Would you retype the whole listing verbatim, keeping pictures out of it?

::::

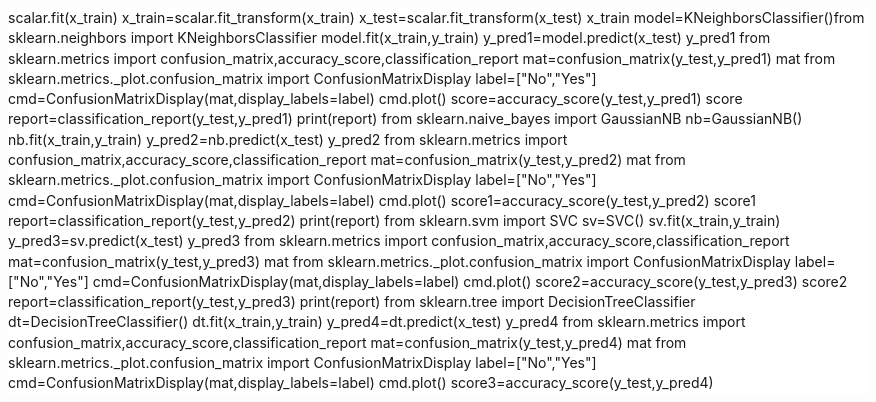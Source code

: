 scalar.fit(x_train)
x_train=scalar.fit_transform(x_train)
x_test=scalar.fit_transform(x_test)
x_train
model=KNeighborsClassifier()from sklearn.neighbors import KNeighborsClassifier
model.fit(x_train,y_train)
y_pred1=model.predict(x_test)
y_pred1
from sklearn.metrics import confusion_matrix,accuracy_score,classification_report
mat=confusion_matrix(y_test,y_pred1)
mat
from sklearn.metrics._plot.confusion_matrix import ConfusionMatrixDisplay
label=["No","Yes"]
cmd=ConfusionMatrixDisplay(mat,display_labels=label)
cmd.plot()
score=accuracy_score(y_test,y_pred1)
score
report=classification_report(y_test,y_pred1)
print(report)
from sklearn.naive_bayes import GaussianNB
nb=GaussianNB()
nb.fit(x_train,y_train)
y_pred2=nb.predict(x_test)
y_pred2
from sklearn.metrics import confusion_matrix,accuracy_score,classification_report
mat=confusion_matrix(y_test,y_pred2)
mat
from sklearn.metrics._plot.confusion_matrix import ConfusionMatrixDisplay
label=["No","Yes"]
cmd=ConfusionMatrixDisplay(mat,display_labels=label)
cmd.plot()
score1=accuracy_score(y_test,y_pred2)
score1
report=classification_report(y_test,y_pred2)
print(report)
from sklearn.svm import SVC
sv=SVC()
sv.fit(x_train,y_train)
y_pred3=sv.predict(x_test)
y_pred3
from sklearn.metrics import confusion_matrix,accuracy_score,classification_report
mat=confusion_matrix(y_test,y_pred3)
mat
from sklearn.metrics._plot.confusion_matrix import ConfusionMatrixDisplay
label=["No","Yes"]
cmd=ConfusionMatrixDisplay(mat,display_labels=label)
cmd.plot()
score2=accuracy_score(y_test,y_pred3)
score2
report=classification_report(y_test,y_pred3)
print(report)
from sklearn.tree import DecisionTreeClassifier
dt=DecisionTreeClassifier()
dt.fit(x_train,y_train)
y_pred4=dt.predict(x_test)
y_pred4
from sklearn.metrics import confusion_matrix,accuracy_score,classification_report
mat=confusion_matrix(y_test,y_pred4)
mat
from sklearn.metrics._plot.confusion_matrix import ConfusionMatrixDisplay
label=["No","Yes"]
cmd=ConfusionMatrixDisplay(mat,display_labels=label)
cmd.plot()
score3=accuracy_score(y_test,y_pred4)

::::

RESPONSE FOR THIS EXERCISE »
Source code

: scalar.fit(x_train)
x_train=scalar.fit_transform(x_train)
x_test=scalar.fit_transform(x_test)
x_train
model=KNeighborsClassifier()from sklearn.neighbors import KNeighborsClassifier
model.fit(x_train,y_train)
y_pred1=model.predict(x_test)
y_pred1
from sklearn.metrics import confusion_matrix,accuracy_score,classification_report
mat=confusion_matrix(y_test,y_pred1)
mat
from sklearn.metrics._plot.confusion_matrix import ConfusionMatrixDisplay
label=["No","Yes"]
cmd=ConfusionMatrixDisplay(mat,display_labels=label)
cmd.plot()
score=accuracy_score(y_test,y_pred1)
score
report=classification_report(y_test,y_pred1)
print(report)
from sklearn.naive_bayes import GaussianNB
nb=GaussianNB()
nb.fit(x_train,y_train)
y_pred2=nb.predict(x_test)
y_pred2
from sklearn.metrics import confusion_matrix,accuracy_score,classification_report
mat=confusion_matrix(y_test,y_pred2)
mat
from sklearn.metrics._plot.confusion_matrix import ConfusionMatrixDisplay
label=["No","Yes"]
cmd=ConfusionMatrixDisplay(mat,display_labels=label)
cmd.plot()
score1=accuracy_score(y_test,y_pred2)
score1
report=classification_report(y_test,y_pred2)
print(report)
from sklearn.svm import SVC
sv=SVC()
sv.fit(x_train,y_train)
y_pred3=sv.predict(x_test)
y_pred3
from sklearn.metrics import confusion_matrix,accuracy_score,classification_report
mat=confusion_matrix(y_test,y_pred3)
mat
from sklearn.metrics._plot.confusion_matrix import ConfusionMatrixDisplay
label=["No","Yes"]
cmd=ConfusionMatrixDisplay(mat,display_labels=label)
cmd.plot()
score2=accuracy_score(y_test,y_pred3)
score2
report=classification_report(y_test,y_pred3)
print(report)
from sklearn.tree import DecisionTreeClassifier
dt=DecisionTreeClassifier()
dt.fit(x_train,y_train)
y_pred4=dt.predict(x_test)
y_pred4
from sklearn.metrics import confusion_matrix,accuracy_score,classification_report
mat=confusion_matrix(y_test,y_pred4)
mat
from sklearn.metrics._plot.confusion_matrix import ConfusionMatrixDisplay
label=["No","Yes"]
cmd=ConfusionMatrixDisplay(mat,display_labels=label)
cmd.plot()
score3=accuracy_score(y_test,y_pred4)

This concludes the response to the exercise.